Records drawn from a dataset:
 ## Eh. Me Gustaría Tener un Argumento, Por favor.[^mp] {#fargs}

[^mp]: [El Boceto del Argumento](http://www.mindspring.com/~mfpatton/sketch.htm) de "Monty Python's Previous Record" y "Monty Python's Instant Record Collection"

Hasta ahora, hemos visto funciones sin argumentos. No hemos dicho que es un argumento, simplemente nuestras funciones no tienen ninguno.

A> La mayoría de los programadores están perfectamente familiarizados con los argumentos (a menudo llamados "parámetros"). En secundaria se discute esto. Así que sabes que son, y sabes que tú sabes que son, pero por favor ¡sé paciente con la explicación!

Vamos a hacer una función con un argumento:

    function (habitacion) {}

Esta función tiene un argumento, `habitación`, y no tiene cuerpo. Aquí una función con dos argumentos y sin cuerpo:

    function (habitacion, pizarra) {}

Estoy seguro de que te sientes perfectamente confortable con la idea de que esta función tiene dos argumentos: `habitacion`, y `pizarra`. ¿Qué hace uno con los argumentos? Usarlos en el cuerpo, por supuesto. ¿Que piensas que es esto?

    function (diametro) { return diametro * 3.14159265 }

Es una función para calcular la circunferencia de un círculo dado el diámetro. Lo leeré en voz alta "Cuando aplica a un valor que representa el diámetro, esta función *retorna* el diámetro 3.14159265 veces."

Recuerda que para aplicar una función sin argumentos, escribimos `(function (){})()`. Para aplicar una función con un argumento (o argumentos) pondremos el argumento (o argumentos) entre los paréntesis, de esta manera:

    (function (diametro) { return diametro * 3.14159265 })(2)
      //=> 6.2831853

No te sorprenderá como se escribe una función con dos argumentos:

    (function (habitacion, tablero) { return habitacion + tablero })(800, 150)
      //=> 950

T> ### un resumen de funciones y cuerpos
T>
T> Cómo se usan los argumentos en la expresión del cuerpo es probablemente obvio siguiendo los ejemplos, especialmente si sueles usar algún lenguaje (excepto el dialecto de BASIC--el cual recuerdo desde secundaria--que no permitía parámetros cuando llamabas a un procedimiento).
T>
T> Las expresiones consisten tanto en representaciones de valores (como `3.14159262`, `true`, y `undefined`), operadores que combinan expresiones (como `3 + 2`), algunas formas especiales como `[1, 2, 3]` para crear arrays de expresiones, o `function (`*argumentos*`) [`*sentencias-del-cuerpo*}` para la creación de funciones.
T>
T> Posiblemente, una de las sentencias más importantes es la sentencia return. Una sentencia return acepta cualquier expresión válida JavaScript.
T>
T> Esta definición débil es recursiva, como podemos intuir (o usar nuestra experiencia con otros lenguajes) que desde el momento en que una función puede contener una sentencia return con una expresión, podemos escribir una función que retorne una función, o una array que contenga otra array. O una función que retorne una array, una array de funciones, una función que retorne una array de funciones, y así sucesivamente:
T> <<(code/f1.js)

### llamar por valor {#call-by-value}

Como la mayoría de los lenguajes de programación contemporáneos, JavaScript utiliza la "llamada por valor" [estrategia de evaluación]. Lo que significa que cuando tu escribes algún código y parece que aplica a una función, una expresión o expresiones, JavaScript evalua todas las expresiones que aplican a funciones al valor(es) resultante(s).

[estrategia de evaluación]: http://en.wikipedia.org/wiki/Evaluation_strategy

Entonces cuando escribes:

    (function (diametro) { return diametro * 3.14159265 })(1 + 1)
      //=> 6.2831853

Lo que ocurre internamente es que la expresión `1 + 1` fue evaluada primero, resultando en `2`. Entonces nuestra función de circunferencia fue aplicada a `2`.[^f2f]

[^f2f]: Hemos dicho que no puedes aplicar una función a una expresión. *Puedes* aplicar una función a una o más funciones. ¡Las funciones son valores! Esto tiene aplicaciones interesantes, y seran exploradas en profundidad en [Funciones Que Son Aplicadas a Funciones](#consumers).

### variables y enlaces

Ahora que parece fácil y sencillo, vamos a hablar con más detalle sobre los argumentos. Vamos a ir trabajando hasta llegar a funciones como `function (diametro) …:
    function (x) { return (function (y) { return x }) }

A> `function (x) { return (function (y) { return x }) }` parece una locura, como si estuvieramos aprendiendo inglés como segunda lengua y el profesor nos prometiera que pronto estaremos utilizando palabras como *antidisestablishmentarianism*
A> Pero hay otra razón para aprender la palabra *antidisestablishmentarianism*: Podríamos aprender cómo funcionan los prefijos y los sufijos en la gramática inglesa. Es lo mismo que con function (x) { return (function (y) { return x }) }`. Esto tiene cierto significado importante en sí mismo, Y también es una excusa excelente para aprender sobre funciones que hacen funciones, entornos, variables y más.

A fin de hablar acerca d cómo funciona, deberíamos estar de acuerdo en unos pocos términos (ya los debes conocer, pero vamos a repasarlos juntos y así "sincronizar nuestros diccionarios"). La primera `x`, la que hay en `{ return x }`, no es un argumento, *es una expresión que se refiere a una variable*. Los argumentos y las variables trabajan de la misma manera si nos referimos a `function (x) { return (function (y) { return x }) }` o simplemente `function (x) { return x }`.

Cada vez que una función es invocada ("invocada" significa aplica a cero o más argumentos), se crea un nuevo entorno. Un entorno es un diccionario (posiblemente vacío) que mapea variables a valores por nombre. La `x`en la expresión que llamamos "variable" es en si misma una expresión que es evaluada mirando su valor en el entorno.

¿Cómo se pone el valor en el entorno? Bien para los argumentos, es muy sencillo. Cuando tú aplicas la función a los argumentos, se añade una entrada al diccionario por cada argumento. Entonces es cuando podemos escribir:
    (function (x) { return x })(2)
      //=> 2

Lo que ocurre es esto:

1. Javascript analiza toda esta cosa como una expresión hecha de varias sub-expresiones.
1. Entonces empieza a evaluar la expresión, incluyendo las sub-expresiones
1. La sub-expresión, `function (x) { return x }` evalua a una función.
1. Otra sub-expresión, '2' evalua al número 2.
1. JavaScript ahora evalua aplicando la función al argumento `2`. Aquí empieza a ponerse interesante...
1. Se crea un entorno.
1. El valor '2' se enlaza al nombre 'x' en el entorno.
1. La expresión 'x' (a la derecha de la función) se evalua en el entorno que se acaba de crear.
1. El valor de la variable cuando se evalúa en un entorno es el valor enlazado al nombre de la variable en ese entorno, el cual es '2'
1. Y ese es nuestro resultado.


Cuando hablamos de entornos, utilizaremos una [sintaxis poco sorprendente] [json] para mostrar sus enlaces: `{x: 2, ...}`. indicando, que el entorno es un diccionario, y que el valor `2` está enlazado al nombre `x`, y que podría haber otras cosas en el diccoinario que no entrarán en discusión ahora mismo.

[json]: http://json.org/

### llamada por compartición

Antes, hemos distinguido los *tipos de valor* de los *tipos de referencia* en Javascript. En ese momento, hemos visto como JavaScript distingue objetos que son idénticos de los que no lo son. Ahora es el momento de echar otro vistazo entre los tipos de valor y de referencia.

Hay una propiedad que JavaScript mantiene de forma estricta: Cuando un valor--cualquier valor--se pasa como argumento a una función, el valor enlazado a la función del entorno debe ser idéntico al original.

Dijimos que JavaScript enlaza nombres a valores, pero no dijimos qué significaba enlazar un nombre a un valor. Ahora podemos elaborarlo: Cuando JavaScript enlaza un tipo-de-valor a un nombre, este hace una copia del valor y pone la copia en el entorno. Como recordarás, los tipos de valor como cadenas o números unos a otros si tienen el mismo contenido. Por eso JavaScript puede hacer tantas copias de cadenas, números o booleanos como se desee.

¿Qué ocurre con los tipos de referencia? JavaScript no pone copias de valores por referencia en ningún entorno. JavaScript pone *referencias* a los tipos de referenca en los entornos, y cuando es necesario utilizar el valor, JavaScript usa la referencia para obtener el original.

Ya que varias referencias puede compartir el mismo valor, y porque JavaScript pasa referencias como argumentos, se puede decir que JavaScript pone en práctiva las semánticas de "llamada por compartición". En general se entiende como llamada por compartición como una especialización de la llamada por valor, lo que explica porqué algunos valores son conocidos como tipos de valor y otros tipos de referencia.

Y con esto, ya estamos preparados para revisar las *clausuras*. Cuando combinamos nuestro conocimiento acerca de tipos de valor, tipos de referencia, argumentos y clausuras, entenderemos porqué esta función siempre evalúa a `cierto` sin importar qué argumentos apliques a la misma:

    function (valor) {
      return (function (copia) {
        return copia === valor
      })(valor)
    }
...
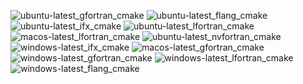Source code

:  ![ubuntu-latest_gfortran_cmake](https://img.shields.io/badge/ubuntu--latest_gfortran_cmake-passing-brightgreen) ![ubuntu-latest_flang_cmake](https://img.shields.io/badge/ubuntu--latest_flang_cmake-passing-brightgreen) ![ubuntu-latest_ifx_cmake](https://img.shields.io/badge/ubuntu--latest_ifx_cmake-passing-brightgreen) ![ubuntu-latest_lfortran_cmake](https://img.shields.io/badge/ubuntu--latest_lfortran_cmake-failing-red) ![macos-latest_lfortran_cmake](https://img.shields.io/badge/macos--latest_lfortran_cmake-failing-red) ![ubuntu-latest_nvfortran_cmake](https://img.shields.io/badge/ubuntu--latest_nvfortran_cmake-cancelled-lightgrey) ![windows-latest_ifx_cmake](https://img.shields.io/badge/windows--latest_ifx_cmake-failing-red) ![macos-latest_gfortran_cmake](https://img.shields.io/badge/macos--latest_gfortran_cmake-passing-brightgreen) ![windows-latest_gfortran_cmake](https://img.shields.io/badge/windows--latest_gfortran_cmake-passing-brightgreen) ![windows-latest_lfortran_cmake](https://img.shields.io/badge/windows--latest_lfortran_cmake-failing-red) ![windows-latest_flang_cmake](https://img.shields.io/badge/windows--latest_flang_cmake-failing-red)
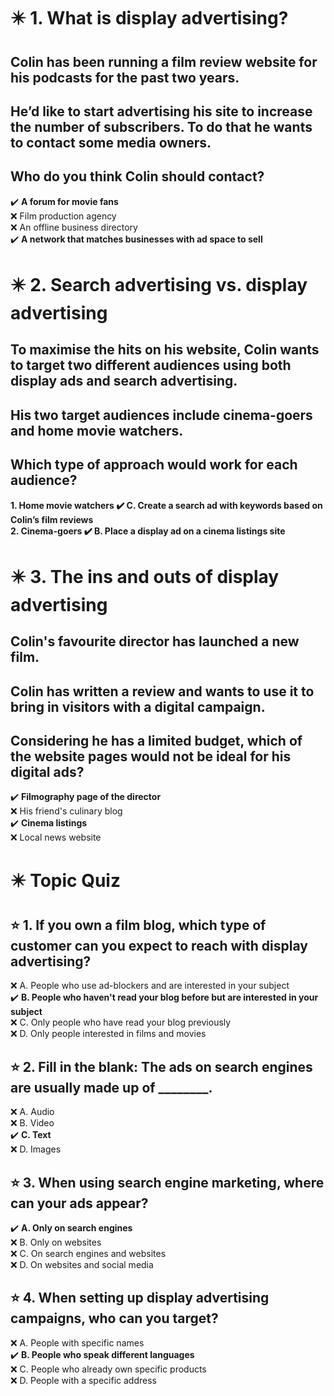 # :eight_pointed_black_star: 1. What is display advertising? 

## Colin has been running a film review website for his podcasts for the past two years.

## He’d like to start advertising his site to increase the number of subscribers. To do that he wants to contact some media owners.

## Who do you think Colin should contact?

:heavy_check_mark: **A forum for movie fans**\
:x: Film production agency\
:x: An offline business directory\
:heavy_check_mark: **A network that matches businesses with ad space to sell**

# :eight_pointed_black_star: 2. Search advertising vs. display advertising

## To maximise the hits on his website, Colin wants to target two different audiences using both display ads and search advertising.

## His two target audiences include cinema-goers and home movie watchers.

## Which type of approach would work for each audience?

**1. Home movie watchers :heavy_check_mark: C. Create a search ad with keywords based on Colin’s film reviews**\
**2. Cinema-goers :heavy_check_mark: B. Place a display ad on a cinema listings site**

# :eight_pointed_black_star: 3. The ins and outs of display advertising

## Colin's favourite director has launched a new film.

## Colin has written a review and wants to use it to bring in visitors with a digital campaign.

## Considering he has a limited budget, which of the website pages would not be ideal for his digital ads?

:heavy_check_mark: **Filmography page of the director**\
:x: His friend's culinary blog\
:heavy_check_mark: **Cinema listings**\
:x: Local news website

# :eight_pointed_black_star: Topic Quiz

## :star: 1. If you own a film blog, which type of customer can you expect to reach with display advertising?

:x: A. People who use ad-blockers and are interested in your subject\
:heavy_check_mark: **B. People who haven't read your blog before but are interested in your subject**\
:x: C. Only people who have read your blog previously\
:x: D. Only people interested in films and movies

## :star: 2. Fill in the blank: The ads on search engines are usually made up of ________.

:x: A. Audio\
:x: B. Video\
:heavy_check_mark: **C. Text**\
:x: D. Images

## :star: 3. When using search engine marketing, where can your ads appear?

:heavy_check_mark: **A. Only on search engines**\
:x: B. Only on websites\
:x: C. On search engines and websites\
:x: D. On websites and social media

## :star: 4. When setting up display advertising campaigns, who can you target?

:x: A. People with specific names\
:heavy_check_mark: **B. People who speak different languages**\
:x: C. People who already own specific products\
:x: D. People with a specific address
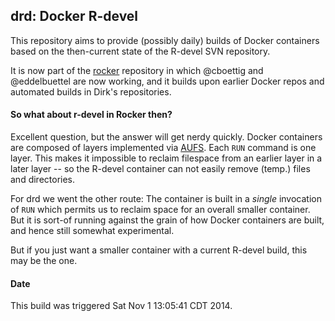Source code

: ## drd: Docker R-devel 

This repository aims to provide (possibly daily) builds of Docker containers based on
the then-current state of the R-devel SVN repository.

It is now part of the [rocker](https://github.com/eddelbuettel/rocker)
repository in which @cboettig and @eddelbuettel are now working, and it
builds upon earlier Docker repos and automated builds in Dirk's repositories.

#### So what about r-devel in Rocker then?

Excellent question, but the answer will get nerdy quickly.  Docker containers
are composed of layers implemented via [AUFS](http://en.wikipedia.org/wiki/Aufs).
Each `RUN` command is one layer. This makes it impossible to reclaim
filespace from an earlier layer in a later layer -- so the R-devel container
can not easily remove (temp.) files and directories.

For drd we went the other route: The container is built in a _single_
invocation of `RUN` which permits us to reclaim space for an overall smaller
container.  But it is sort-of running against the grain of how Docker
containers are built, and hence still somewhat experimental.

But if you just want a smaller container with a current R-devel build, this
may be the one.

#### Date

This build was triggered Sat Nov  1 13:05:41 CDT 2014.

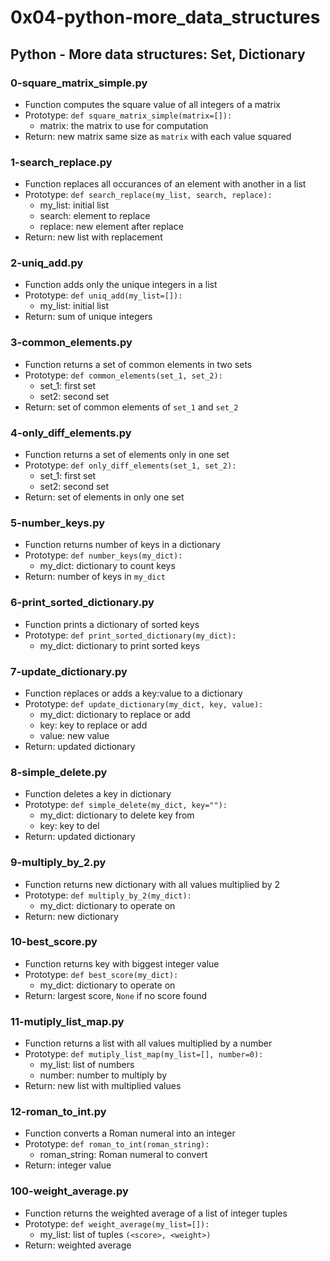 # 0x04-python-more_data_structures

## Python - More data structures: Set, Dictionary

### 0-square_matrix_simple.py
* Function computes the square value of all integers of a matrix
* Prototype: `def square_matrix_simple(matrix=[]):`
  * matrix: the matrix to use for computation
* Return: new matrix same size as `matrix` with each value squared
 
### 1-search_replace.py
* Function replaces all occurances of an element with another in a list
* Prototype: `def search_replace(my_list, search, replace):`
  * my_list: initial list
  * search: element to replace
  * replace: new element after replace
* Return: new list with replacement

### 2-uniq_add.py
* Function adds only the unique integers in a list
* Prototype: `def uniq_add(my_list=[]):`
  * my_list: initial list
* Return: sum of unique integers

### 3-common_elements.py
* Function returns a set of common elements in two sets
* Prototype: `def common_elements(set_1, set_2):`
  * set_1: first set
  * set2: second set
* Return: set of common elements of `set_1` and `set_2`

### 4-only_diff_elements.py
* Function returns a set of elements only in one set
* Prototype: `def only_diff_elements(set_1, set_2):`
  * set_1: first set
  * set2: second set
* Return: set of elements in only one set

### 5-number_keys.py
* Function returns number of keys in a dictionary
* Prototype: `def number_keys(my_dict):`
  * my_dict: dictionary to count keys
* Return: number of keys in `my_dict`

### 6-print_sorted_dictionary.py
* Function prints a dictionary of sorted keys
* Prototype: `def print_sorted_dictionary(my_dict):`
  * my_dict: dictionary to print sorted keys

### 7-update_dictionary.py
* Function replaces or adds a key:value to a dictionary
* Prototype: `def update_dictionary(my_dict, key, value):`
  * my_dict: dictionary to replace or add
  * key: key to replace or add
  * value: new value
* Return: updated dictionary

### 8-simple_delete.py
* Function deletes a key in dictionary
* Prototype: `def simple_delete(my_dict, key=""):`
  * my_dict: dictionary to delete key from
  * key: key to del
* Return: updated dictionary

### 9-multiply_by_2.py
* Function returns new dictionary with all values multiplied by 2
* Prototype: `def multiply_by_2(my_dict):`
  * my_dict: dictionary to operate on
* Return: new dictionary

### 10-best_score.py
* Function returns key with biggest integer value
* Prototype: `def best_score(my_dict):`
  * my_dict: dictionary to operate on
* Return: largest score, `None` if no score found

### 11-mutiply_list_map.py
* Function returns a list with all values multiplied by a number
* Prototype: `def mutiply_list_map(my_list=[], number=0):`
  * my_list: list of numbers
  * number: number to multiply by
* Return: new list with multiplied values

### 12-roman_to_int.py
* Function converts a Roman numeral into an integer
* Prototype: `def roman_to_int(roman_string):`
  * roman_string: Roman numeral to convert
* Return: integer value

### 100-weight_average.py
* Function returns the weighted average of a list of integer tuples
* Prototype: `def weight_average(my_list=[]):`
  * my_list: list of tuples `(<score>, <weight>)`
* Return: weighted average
---
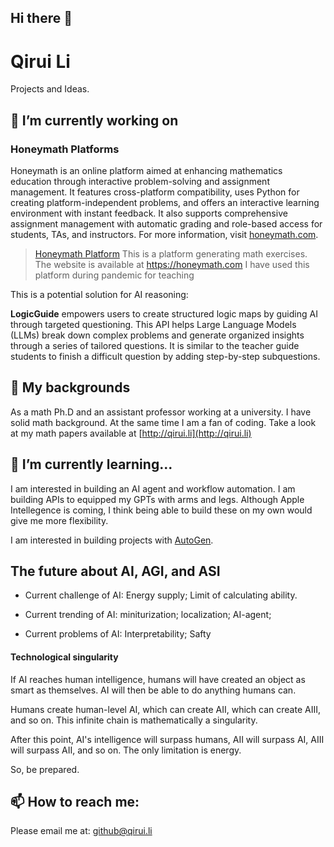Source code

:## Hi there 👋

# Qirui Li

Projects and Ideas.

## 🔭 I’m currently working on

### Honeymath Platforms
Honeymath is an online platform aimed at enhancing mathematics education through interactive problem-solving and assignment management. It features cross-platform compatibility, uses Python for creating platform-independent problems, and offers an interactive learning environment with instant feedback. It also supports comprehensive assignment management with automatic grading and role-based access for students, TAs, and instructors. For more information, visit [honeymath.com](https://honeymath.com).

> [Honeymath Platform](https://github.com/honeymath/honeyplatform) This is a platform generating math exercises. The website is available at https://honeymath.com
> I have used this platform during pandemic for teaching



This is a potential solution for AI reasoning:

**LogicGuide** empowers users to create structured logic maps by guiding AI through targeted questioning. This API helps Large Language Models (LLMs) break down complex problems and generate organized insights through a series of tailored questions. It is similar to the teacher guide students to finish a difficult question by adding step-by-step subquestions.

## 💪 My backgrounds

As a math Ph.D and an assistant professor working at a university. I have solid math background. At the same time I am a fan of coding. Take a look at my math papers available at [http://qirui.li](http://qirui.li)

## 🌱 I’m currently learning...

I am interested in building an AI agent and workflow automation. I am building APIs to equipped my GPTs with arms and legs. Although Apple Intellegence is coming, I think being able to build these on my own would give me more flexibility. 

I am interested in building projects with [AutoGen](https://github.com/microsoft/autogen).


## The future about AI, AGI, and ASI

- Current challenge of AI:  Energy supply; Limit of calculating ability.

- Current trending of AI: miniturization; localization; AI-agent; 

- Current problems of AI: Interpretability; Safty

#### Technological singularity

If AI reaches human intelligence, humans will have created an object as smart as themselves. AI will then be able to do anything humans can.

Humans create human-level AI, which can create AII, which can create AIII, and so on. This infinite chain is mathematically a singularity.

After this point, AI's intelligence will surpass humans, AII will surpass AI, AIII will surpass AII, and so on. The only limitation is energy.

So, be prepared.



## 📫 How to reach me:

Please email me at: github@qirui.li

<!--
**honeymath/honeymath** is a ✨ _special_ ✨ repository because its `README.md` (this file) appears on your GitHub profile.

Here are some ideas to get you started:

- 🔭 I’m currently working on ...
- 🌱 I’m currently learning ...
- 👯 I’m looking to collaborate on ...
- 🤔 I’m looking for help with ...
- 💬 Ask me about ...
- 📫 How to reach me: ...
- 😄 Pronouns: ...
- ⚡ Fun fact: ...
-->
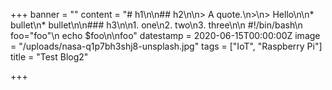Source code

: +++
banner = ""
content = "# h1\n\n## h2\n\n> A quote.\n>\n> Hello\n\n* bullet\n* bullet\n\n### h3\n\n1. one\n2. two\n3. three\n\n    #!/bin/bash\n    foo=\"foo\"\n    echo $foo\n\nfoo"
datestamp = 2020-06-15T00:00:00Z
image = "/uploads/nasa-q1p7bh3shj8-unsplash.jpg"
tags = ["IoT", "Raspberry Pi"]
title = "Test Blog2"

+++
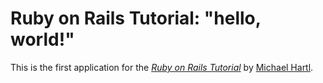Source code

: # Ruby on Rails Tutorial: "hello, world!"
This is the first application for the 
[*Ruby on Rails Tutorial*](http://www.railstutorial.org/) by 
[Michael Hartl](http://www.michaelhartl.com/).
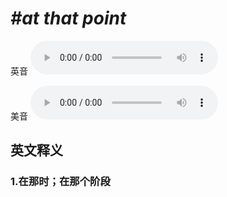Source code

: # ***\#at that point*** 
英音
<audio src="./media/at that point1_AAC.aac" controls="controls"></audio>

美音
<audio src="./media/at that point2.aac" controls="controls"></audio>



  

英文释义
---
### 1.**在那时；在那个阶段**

PROBLEM DETAILS: In the records above, find the line containing "are composed of" and the line containing "# 0x04-python-more_data_structures", then give both of them again word for word along with every line between. Omit any pictures.

SOLUTION FOR THIS TASK:
are composed of layers implemented via [AUFS](http://en.wikipedia.org/wiki/Aufs).
Each `RUN` command is one layer. This makes it impossible to reclaim
filespace from an earlier layer in a later layer -- so the R-devel container
can not easily remove (temp.) files and directories.

For drd we went the other route: The container is built in a _single_
invocation of `RUN` which permits us to reclaim space for an overall smaller
container.  But it is sort-of running against the grain of how Docker
containers are built, and hence still somewhat experimental.

But if you just want a smaller container with a current R-devel build, this
may be the one.

#### Date

This build was triggered Sat Nov  1 13:05:41 CDT 2014.

 # 0x04-python-more_data_structures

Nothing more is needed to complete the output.